The site migration's going a little bumpier than I'd like — some pieces are working better than ever, others not at all — but I'm still capable of blogging here.
Last night I did some final cleanup on Welcome to the Fold, with one very last touch to add — an additional scene suggested by my editor that puts a few things into perspective near the middle of the story. I'll need to sketch that scene out and then write it, but I think I have an existing sketch I dashed off in email to Ellen that will serve as a good model to work from. Then, again, comes the whole business of seeking out publishers, agents, etc.
I'm still debating whether or not this was the "right" project to try this with, but I'm coming to the conclusion that may be irrelevant in the long run. What matters isn't that I have the right project, but the right habits — that I'm getting myself into the habit of making my work seen and comprehended by others. For too long I operated under the assumption that just finding any audience I could was enough, and it hurt me in ways I wasn't prepared to deal with. I only hope the damage it did to me wasn't permanent.

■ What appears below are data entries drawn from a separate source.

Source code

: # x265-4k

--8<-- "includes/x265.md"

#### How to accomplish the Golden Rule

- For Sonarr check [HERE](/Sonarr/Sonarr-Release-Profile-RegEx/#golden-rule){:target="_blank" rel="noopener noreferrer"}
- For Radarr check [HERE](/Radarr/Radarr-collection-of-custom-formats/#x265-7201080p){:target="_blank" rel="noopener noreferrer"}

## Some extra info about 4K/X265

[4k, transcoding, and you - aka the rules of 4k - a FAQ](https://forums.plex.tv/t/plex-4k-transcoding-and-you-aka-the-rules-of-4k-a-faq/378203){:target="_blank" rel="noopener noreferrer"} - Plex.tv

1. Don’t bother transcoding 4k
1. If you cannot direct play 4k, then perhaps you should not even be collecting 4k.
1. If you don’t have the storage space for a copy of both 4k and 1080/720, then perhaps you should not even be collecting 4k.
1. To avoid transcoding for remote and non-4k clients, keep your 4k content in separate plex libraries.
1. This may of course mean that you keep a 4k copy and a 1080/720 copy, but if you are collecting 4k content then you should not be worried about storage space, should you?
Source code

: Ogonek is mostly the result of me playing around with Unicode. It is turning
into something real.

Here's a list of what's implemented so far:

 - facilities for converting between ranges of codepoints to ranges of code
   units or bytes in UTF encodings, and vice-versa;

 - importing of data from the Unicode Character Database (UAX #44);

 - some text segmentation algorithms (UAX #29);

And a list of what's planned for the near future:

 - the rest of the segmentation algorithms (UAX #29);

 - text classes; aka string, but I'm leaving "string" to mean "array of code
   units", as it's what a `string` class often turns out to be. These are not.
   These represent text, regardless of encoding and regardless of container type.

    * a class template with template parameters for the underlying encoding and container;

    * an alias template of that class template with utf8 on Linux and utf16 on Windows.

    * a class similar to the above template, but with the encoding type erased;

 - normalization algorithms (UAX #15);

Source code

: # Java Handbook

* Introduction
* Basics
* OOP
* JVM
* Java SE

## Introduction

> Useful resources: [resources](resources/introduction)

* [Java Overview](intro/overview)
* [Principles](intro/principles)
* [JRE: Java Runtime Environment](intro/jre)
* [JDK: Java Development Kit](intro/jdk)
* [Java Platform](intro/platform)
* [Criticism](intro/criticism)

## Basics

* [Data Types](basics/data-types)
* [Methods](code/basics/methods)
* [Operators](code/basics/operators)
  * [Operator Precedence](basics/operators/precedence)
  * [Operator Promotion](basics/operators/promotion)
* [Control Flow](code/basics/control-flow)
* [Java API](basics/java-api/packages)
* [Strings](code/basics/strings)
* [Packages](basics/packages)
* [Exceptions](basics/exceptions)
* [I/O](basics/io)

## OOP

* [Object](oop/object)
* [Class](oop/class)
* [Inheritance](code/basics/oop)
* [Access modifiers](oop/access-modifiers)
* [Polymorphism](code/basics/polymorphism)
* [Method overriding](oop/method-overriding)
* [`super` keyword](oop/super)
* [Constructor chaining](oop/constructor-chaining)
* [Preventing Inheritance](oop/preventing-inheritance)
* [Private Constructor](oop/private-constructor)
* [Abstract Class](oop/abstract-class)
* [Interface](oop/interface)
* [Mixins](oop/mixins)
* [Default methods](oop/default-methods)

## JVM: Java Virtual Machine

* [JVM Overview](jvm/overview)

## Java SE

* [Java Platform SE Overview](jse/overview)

It's tempting to think the next project is going to be the more salable one, because it is drawn from that much greater a pool of experience than the previous one. I suspect it would be easy to make a case that Always Outnumbered, Never Outgunned is the more "commercial" project between it and Welcome to the Fold, but I also have to temper that judgment. What I think is commercial isn't always what's likely to actually be commercial, and what I think would only attract the tiniest of audiences might well be far more popular if only given a chance.
The typical definition for what is "commercial" is "what a lot of people buy", but as of late I'm thinking it might be better defined as "what someone somewhere thinks is worth selling to a lot of people". Slight variation there. People generally only buy something en masse if a) they know it exists and b) they think it's worth spending the money on. The a) part of that formula is the hard part, because the single toughest mission anyone in media has right now is getting people's attention without annoying them, which is why such drumming-up typically falls to people who have money to burn. Word of mouth doesn't scale the way folding green does — or maybe better to say, it doesn't scale anywhere nearly as consistently. (Also, as far as b) goes, it's easier to fool people into thinking something is worth it than any of us admit.)
Anyway, main subject again: Much of why I'm pitching Fold as a psychological thriller is because I had to put some kind of label on it, and I figure that label will get it as close as possible to whatever audience is as likely to receive it. AONO is closer to soft-SF-bordering-on-fantasy, so it'll be relatively easy to drop into that particular bucket. At least, I think.